Tachiramantis lassoalcalai (Rojas-Runjaic & Echevarría & Becerra-Rondón & Infante-Rivero, 2010)

The

evolutionary relationships of Tachiramantis within Craugastoridae are yet unclear as its position varied in all previous phylogenetic hypotheses in which samples of this genus were included ( Heinicke et al. 2015; Guayasamin et al. 2017; Heinicke et al. 2018). However, all of these hypotheses were congruent in recovering Tachiramantis as monophyletic, not closely related to Pristimantis , and deeply divergent to its sister linage. Our phylogeny ( Fig. 2 View FIGURE 2 ) also differs from previous hypotheses with regard to the intergeneric relationships of Tachiramantis with other craugastorids but it is concordant with the results of Heinicke et al. (2015) and Guayasamin et al. (2017) in recovering the three species of Tachiramantis as closely related, with T. lentiginosus and T. douglasi as sister species, and T. prolixodiscus as the most external of the genus.
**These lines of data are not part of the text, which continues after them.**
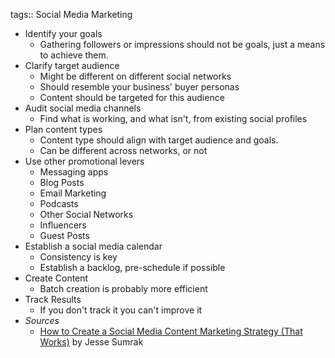tags:: Social Media Marketing

- Identify your goals
	- Gathering followers or impressions should not be goals, just a means to achieve them.
- Clarify target audience
	- Might be different on different social networks
	- Should resemble your business' buyer personas
	- Content should be targeted for this audience
- Audit social media channels
	- Find what is working, and what isn't, from existing social profiles
- Plan content types
	- Content type should align with target audience and goals.
	- Can be different across networks, or not
- Use other promotional levers
	- Messaging apps
	- Blog Posts
	- Email Marketing
	- Podcasts
	- Other Social Networks
	- Influencers
	- Guest Posts
- Establish a social media calendar
	- Consistency is key
	- Establish a backlog, pre-schedule if possible
- Create Content
	- Batch creation is probably more efficient
- Track Results
	- If you don't track it you can't improve it
- *Sources*
	- [How to Create a Social Media Content Marketing Strategy (That Works)](https://sendgrid.com/blog/social-media-content-marketing-strategy) by Jesse Sumrak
The only difference with these two previous hypotheses corresponds to the position of the newly included P. lassoalcalai , which is well-nested within Tachiramantis as sister to T. lentiginosus + T. douglasi (rendering Tachiramantis paraphyletic). This newly discovered phylogenetic position confirms previous suspicions of a close evolutionary relationship between this species and Tachiramantis based on its overall morphological resemblance with T. lentiginosus and T. douglasi . Based on this result and in order to promote a taxonomy based on monophyletic groups, we transfer Pristimantis lassoalcalai Barrio-Amorós, Rojas-Runjaic & Barros, 2010 to Tachiramantis as Tachiramantis lassoalcalai comb. nov. With the new addition, Tachiramantis is now composed by four species distributed on the northern part of the Cordillera Oriental of Colombia, Tamá massif, Sierra de Perijá and Cordillera de Mérida.
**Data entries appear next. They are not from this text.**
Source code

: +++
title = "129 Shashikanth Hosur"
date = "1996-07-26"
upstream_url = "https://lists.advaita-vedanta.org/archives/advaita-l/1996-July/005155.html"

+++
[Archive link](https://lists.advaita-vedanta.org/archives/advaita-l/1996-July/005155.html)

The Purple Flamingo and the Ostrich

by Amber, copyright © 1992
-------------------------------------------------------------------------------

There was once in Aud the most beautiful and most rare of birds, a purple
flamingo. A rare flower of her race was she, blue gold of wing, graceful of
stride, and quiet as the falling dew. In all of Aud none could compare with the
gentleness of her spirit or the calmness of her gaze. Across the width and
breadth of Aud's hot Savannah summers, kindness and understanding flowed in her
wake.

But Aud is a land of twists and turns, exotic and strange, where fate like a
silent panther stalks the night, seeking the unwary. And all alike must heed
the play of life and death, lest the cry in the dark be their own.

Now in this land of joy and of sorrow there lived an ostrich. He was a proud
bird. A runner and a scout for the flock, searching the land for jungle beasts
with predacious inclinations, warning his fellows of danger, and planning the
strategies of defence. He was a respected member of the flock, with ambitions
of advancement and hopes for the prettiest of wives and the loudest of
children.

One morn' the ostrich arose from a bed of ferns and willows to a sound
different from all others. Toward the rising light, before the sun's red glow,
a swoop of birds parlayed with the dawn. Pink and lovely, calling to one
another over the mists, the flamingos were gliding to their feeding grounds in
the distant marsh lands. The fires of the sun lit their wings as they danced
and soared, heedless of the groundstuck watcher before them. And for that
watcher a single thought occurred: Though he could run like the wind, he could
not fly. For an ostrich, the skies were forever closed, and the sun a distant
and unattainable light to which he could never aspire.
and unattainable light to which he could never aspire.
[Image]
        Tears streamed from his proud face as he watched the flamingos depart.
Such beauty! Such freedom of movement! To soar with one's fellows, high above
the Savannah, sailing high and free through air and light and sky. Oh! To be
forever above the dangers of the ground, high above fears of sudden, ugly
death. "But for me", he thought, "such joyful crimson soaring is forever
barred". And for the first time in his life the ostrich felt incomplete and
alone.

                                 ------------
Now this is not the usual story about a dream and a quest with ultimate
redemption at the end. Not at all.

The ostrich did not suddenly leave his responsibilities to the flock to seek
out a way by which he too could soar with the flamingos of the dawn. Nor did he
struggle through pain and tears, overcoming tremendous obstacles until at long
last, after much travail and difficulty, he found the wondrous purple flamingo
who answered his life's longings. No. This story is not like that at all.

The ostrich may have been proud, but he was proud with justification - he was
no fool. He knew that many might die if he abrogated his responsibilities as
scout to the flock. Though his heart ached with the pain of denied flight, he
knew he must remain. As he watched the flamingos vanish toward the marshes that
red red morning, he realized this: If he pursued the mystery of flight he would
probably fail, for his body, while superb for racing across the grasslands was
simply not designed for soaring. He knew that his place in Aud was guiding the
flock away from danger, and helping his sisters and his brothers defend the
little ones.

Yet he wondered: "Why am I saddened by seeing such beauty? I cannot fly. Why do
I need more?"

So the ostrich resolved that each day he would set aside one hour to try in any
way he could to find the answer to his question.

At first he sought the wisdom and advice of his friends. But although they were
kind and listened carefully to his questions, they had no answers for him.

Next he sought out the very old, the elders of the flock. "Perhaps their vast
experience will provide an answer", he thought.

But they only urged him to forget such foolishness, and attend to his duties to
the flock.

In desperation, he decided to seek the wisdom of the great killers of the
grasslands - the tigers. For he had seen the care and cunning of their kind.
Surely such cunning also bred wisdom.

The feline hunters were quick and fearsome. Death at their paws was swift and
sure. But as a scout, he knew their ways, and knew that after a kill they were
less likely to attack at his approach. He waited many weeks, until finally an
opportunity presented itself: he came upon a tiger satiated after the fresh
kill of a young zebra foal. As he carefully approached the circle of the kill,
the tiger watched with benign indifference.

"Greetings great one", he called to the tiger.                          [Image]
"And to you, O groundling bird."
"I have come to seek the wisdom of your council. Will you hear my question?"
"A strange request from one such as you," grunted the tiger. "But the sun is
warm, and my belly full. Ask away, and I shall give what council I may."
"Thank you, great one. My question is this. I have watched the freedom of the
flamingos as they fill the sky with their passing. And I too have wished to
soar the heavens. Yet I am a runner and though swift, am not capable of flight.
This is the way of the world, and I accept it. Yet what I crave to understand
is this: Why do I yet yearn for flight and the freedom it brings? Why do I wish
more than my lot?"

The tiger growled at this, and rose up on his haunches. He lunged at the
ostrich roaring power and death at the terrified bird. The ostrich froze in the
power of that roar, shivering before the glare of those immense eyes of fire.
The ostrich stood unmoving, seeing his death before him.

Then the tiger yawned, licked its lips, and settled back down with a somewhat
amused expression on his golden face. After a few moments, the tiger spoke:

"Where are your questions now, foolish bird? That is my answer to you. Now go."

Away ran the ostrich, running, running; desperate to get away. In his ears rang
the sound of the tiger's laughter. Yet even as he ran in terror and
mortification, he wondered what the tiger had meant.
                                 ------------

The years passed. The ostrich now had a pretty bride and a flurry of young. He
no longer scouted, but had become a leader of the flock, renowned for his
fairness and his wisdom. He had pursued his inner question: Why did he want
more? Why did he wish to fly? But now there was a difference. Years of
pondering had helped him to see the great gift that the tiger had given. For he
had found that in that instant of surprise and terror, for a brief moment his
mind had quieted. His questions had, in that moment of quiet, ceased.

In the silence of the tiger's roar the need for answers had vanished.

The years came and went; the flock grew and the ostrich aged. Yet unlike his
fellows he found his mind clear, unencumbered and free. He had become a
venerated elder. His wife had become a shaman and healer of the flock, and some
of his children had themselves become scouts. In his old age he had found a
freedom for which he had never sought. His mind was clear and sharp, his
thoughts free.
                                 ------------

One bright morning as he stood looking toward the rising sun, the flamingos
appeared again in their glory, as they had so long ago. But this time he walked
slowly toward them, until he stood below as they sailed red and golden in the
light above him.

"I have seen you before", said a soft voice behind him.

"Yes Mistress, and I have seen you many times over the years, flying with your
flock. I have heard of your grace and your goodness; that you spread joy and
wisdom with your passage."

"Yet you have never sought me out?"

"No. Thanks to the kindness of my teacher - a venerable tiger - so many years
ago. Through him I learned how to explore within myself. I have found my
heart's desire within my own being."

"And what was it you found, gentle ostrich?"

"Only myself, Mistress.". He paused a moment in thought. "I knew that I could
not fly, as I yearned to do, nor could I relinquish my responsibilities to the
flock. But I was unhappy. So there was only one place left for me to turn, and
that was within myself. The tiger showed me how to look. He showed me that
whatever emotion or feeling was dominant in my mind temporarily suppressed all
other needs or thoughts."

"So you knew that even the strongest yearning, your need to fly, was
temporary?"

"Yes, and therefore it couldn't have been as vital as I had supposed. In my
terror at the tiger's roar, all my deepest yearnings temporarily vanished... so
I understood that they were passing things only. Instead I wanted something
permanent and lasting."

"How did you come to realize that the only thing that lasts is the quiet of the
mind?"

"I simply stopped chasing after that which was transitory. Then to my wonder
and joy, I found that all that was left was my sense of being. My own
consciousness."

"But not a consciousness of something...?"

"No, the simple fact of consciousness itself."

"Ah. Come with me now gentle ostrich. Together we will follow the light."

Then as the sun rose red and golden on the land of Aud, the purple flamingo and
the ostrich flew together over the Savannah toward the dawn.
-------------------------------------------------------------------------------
Tachiramantis remains a poorly known genus, distributed in a region undersampled by systematic studies using molecular data ( Heinicke et al. 2015) and with vast areas poorly inventoried for amphibians, as the Sierra de Perijá ( Rojas-Runjaic et al. 2011; Meza-Joya 2016; Rojas-Runjaic et al. 2018) and the Tamá massif ( Acevedo et al. 2014; Meza-Joya et al. 2019). Thus, we expect that the inclusion of both new and already described terraranas currently allocated to Pristimantis , in future molecular phylogenies, will result in the discovery of additional members of Tachiramantis .

On the other hand, although no external morphology synapomorphies are known for Tachiramantis , the occurrence of pale spots on the posterior surface of thighs ( Rivero 1984) is shared by T. douglasi , T. lassoalcalai , and T. lentiginosus (absent in T. prolixodiscus ). Thus, this character state can be useful to diagnose these three species from other sympatric terraranas by external morphology. The phylogenetic relevance of this phenotypic character should be objectively assessed. In addition, osteological characterization of T. lassoalcalai will be required in order to corroborate the occurrence in this species of the putative cranial synapomophies defined by Heinicke et al. (2015) for Tachiramantis .

As it is known, acoustic signals play a critical role in mate recognition and mate choice, and in most cases are species-specific ( Wells 2007), which make them a useful source of evidence for anuran systematics and taxonomy (Khöler et al. 2017). Until very recently there was no bioacoustic information available for any Tachiramantis , but the almost simultaneous publication of the call description of T. douglasi ( Mendoza-Roldán et al. 2020) with our description of the advertisement call of T. lassoalcalai allow us to confirm that bioacoustics also constitutes a valuable tool to diagnose species in this group. These two species exhibit strikingly different advertisement calls (values for T. lassoalcalai in parentheses): T. douglasi calls last ca. 1.7 s and consist of trills of 7–9 notes, with the first being the longest (calls represented by single notes of ca. 0.7 s), with dominant frequency of ca. 5.1 kHz (dominant frequency between 2.9–3.0 kHz). Considering that the known geographic distributions of T. lassoalcalai and T. douglasi are relatively close ( Mendoza-Roldán et al. 2020; Barrio-Amorós et al. 2010) and that both species are morphologically similar (see Fig. 1 View FIGURE 1 ), their bioacoustical characterizations will be valuable to diagnose them during fieldwork and in the absence of molecular data.